Alex Bleeker – Ce que je retiens surtout, c’est qu’il n’y a désormais plus aucune raison pour se passer de la pedal steel à l’avenir sur un album de Real Estate. Après tout, on aurait pu y avoir recours avant, mais ce n’est pas une coïncidence que cet instrument se retrouve sur ce disque pour la 1ère fois. C’est un album fait à Nashville, ça paraît donc logique qu’il soit imprégné d’une instrumentation country. Cependant, encore une fois, on n’est pas allé à Nashville pour faire notre album country. C’est aussi simple que cela : nous étions à Nashville et la pedal steel était là.
Martin Courtney – Il y a d’autres éléments aussi, peut-être plus subtils, comme la ligne de basse du morceau Haunted World, qui me semble être vaguement country. Ça tient au fait que Daniel nous a suggéré de tenir un peu plus la note. C’est un mélange de plusieurs éléments, finalement. On s’est rendu compte que le producteur avait beaucoup de tricks dans son sac. Des trucs de mec de Nashville.
“À ce stade de notre carrière, nous lever tous les matins pour enregistrer un disque et faire de la musique comme on va au bureau, je dirais que c’est la meilleure chose que l’on pouvait espérer”
Vous avez eu l’occasion de faire quelques honky tonks à Nashville ? Je ne cause pas de ceux de Broadway Street, dans le centre, où tous les touristes viennent s’agglutiner, mais plutôt de ceux en périphérie de la ville.

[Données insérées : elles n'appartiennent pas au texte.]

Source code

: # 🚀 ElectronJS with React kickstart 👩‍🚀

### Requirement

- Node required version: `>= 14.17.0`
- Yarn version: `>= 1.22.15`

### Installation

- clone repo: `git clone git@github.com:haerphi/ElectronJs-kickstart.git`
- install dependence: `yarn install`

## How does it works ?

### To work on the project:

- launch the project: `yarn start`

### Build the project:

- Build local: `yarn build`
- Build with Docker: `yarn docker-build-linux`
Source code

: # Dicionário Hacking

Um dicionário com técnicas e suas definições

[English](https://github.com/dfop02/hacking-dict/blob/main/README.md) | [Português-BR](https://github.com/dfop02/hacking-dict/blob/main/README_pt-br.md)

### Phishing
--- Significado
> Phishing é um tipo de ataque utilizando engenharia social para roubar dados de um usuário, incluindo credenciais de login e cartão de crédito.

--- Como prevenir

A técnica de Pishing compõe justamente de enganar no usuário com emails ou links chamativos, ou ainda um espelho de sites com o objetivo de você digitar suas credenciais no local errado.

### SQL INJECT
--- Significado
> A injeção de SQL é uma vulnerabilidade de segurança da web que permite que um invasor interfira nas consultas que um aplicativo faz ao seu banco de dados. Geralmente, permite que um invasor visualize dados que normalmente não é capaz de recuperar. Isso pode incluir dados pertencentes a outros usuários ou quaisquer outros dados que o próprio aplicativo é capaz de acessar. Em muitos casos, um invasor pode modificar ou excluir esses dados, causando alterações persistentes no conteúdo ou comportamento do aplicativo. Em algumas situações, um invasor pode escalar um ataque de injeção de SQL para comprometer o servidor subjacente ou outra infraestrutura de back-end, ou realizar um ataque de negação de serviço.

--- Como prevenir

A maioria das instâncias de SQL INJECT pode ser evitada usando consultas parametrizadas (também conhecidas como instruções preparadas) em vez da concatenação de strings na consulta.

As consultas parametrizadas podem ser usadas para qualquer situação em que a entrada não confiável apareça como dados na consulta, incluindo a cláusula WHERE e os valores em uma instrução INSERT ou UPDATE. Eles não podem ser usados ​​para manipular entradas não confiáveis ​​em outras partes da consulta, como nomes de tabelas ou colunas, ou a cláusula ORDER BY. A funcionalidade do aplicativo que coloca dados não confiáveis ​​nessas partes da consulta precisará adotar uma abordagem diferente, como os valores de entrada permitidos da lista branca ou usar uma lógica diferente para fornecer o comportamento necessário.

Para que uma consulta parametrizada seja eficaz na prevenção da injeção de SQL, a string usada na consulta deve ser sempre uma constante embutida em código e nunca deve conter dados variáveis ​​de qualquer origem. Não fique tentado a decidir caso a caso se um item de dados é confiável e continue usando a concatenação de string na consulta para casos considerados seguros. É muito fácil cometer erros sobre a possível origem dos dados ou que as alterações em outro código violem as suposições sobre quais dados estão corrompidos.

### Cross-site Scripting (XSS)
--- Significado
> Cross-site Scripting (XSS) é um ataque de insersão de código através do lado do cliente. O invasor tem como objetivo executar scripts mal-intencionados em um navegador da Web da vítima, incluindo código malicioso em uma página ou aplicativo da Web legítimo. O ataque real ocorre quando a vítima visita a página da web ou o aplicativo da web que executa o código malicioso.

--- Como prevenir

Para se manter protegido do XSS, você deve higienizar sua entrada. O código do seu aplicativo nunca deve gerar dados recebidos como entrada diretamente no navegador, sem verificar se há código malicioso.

Alex Bleeker – Oui, nous sommes allés dans un honky tonk à Nashville Est. Il faut comprendre que l’on passait le plus clair de notre temps dans le quartier de Music Row, où se trouvent tous les studios mythiques, comme le RCA Studio A, où nous avons enregistré l’album. Pour faire simple, l’atmosphère qui y règne est plutôt celle de l’idée que tu peux te faire du Nashville du milieu du XXe siècle. Nashville Est est plus, hipster, disons. Beaucoup de choses convergent là-bas. On s’est donc retrouvé dans ce rade incroyable, baptisé Fran’s. Et c’est vraiment, comme on dit à Nashville, un endroit où se retrouvent tous les gens du coin (Alex utilise la terminologie down home people, NDLR). La bière est bon marché au bar, genre 2 dollars et les gens fument des cigarettes, je ne suis même pas certain que ce soit légal. Il y a un karaoké aussi.

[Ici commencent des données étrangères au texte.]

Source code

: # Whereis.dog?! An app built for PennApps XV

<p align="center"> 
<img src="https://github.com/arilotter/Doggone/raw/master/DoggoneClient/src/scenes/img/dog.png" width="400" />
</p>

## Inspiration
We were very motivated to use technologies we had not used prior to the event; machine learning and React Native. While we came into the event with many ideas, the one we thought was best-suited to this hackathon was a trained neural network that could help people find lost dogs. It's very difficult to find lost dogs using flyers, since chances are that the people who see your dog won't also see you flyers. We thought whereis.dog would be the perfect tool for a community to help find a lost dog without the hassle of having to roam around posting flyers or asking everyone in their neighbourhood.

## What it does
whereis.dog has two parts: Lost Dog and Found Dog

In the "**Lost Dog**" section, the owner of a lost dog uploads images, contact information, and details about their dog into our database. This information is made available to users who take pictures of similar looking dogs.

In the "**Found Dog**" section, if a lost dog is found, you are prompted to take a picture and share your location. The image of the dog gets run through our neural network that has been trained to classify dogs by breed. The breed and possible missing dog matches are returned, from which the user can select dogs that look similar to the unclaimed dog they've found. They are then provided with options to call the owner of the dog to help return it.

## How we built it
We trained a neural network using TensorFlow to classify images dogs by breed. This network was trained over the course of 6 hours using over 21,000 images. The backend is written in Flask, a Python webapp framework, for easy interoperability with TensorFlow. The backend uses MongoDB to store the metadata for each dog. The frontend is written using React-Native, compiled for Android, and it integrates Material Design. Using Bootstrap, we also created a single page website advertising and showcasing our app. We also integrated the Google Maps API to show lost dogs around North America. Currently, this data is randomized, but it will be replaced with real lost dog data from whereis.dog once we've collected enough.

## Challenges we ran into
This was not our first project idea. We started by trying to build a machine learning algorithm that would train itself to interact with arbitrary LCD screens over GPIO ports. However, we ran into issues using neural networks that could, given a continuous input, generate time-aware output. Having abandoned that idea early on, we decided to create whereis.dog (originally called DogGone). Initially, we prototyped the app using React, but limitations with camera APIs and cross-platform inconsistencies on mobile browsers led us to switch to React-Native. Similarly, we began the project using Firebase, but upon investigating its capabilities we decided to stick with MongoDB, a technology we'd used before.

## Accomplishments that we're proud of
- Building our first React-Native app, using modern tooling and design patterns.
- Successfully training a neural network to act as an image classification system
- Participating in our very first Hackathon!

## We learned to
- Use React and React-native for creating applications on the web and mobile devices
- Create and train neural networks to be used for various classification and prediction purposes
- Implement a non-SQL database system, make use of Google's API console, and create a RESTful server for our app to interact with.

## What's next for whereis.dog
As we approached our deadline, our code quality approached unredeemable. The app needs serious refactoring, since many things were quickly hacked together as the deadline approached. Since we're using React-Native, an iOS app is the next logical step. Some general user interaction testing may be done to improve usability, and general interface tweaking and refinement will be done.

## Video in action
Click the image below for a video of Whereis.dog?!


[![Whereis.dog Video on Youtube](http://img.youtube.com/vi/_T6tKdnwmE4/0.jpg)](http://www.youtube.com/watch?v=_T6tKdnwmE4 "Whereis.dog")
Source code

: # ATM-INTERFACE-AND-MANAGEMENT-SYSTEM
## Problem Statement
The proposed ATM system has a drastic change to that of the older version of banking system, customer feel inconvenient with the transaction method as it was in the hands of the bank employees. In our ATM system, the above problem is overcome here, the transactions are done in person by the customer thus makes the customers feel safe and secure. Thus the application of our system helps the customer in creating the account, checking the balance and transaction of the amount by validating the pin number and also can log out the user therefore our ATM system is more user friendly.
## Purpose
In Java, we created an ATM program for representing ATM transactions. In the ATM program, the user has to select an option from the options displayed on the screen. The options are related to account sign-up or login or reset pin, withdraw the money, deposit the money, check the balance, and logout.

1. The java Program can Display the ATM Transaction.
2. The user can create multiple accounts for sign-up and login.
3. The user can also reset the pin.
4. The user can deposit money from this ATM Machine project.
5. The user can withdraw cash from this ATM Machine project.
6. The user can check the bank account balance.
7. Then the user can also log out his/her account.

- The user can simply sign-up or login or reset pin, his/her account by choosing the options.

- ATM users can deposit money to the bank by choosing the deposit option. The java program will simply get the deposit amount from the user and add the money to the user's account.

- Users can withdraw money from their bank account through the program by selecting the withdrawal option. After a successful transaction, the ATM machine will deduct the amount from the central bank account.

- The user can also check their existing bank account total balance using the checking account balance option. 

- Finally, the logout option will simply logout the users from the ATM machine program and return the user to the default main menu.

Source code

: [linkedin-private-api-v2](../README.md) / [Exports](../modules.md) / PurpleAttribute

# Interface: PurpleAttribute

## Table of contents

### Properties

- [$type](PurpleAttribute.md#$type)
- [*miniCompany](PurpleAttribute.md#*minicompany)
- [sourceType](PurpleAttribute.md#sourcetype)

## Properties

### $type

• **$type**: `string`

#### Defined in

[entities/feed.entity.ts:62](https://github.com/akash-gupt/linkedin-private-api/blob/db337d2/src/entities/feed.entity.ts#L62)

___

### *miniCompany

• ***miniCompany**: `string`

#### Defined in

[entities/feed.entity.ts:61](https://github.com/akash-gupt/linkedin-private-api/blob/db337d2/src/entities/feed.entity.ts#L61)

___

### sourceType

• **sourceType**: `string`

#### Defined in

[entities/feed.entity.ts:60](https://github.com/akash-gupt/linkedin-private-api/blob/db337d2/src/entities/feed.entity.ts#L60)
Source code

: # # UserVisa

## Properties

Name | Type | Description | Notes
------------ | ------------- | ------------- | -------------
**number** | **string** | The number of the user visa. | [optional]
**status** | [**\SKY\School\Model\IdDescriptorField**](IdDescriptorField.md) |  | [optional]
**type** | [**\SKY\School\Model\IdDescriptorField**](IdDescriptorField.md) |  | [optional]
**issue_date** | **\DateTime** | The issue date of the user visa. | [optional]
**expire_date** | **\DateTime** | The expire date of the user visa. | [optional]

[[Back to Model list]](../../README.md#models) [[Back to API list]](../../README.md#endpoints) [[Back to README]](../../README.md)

Martin Courtney – C’est un mélange de population intéressant. Il y avait des types de notre âge, des plus jeunes et d’autres à la dégaine typique de cowboy.

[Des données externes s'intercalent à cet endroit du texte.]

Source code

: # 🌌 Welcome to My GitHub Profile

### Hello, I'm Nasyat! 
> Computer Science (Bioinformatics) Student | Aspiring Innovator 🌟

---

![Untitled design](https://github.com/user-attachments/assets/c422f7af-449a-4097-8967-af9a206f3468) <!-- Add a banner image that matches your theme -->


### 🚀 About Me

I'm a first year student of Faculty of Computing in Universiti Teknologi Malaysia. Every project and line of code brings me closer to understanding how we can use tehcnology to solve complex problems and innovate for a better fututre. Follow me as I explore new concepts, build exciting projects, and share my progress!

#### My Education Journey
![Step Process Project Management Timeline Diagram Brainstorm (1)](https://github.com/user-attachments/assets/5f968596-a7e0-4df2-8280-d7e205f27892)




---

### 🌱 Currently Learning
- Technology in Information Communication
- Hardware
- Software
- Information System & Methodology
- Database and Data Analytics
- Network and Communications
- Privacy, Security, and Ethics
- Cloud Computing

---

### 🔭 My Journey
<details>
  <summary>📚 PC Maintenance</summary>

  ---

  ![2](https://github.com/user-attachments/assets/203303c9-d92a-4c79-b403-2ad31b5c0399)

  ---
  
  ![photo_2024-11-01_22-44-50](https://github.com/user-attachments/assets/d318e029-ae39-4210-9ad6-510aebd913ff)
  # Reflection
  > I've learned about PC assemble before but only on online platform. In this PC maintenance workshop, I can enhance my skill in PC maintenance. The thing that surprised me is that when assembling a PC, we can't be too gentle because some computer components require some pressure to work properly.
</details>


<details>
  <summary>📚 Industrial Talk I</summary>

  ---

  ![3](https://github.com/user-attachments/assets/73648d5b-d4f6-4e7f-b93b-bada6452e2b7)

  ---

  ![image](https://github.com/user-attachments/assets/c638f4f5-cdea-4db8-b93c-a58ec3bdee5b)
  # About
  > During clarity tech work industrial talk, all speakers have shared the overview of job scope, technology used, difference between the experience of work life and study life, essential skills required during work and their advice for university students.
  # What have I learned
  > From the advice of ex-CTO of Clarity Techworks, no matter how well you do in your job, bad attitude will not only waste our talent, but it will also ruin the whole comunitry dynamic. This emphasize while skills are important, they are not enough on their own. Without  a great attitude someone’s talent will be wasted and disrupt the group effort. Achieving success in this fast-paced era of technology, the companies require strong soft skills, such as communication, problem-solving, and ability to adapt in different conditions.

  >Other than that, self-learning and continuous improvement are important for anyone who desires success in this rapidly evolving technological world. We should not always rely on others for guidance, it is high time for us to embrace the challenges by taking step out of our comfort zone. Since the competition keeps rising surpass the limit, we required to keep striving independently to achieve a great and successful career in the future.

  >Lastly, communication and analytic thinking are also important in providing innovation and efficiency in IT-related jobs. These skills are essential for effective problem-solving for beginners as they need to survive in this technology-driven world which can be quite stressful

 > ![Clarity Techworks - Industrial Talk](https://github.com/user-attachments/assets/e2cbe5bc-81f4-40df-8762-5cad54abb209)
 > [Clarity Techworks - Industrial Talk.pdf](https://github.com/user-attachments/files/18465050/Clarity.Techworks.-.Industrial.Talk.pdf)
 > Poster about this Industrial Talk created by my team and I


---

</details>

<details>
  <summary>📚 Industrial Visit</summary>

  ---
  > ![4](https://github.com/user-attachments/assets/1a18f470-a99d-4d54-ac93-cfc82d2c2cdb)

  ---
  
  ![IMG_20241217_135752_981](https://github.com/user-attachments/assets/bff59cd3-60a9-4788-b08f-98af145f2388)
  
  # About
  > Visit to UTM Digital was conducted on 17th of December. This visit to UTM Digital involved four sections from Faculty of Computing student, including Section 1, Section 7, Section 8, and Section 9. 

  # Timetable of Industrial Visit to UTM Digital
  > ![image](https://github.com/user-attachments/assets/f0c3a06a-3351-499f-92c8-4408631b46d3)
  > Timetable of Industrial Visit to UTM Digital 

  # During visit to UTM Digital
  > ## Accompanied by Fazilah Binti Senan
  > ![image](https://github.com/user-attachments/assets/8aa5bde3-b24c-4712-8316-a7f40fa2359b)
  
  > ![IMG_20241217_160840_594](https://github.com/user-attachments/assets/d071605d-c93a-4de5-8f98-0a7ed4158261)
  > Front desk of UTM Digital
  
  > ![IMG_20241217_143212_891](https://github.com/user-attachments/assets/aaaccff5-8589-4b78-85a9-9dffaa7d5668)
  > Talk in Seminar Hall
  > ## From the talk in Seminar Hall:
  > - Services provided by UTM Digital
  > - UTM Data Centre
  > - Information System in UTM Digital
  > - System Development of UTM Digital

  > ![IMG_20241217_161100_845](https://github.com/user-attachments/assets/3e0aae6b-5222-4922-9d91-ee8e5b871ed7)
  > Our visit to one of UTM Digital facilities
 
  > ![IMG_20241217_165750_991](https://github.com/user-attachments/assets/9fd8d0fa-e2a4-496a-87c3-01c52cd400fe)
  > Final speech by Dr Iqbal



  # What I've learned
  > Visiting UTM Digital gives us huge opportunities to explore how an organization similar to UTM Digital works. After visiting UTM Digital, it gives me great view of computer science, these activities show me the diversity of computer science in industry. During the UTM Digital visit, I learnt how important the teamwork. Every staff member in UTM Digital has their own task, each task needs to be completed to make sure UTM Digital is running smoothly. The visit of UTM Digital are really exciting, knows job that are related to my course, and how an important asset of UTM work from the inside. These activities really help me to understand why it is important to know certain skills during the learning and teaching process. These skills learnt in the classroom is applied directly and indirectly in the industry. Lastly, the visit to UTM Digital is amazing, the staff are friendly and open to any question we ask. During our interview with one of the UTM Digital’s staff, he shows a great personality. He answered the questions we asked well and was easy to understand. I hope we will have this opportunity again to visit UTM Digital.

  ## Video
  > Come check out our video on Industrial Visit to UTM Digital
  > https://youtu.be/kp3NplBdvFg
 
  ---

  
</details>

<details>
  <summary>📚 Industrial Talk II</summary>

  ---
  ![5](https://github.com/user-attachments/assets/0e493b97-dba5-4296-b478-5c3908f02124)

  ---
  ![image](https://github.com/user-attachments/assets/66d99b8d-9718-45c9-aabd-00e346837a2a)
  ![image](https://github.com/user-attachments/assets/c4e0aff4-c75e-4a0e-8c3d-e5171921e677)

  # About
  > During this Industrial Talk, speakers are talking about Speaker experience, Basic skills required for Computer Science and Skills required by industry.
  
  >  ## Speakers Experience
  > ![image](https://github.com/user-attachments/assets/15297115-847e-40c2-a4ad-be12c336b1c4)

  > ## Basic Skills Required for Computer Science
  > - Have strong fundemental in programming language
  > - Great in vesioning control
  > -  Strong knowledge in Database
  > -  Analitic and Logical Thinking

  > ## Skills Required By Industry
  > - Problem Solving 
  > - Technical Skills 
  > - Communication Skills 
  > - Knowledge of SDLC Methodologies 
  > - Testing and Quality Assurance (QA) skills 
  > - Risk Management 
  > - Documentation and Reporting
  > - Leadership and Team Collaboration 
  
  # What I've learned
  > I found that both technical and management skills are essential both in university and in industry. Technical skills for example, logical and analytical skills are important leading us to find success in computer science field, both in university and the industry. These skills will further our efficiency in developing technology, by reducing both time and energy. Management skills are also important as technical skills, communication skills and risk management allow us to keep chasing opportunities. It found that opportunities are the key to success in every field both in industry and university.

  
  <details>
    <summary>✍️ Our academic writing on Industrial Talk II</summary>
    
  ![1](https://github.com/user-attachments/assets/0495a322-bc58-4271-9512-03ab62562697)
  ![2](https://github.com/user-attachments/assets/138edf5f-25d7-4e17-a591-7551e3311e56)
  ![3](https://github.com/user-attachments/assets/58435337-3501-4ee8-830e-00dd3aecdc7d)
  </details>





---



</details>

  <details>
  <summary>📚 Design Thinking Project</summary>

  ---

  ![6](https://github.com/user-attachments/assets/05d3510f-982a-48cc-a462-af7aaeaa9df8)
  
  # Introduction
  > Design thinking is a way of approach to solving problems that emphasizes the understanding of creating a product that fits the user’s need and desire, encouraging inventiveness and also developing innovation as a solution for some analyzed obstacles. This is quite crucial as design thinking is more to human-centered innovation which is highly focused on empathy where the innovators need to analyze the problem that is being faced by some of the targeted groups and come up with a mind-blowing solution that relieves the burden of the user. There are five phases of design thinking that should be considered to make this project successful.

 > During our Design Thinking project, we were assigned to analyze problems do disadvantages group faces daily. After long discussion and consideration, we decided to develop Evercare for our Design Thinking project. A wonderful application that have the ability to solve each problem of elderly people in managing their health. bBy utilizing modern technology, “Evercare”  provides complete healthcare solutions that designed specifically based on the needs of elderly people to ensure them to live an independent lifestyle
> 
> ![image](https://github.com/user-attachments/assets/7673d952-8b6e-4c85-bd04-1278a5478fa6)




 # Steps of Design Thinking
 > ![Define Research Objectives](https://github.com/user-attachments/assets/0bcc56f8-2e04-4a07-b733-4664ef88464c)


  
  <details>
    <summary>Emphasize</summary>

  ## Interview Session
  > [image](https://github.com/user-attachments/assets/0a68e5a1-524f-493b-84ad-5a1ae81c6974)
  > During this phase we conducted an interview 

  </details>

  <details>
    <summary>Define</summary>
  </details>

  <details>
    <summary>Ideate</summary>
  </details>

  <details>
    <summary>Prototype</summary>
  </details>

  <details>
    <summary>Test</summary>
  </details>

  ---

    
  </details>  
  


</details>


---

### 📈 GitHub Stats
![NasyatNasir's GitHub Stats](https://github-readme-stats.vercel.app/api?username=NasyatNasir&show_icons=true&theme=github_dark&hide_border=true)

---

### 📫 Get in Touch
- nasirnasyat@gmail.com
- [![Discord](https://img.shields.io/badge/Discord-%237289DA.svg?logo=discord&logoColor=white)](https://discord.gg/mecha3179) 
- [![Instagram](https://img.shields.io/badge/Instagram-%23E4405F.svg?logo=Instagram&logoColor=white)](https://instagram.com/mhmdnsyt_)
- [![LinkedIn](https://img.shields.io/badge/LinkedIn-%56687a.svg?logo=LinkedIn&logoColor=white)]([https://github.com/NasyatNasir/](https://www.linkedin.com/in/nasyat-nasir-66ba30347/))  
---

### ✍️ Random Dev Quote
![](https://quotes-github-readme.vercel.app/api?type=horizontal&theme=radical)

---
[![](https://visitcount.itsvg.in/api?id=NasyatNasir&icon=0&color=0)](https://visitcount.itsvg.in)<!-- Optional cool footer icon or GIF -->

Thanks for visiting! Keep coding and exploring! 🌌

Alex Bleeker – Tu vois bien que les réguliers ont tous un parcours de vie différent, certains ressemblent à des vétérans de guerre amputés.
Martin Courtney – Sauf qu’au bout d’un moment, le type se lève et chante la chanson qui passe au karaoké.
Alex Bleeker – Et là, tout le monde chante avec lui. La personne qui fait l’hôte est clairement le genre queer, jeune et progressif, dans un coin de l’Amérique plutôt très conservateur. Et tout le monde chante ensemble. Au début, ce sont des standards country, puis tous types de chansons. C’était incroyable. Bizarrement, c’est là-bas que j’ai eu l’impression d’être dans le “vrai Nashville”.
Martin, tu parlais de la chanson Haunted World, un titre sur lequel tu chantes “An unfamiliar place, With a familiar song”. Cette dichotomie entre le familier et le non-familier, c’est ce que tu essayes d’exalter dans la musique de Real Estate, dont certains disent qu’elle est toujours la même ?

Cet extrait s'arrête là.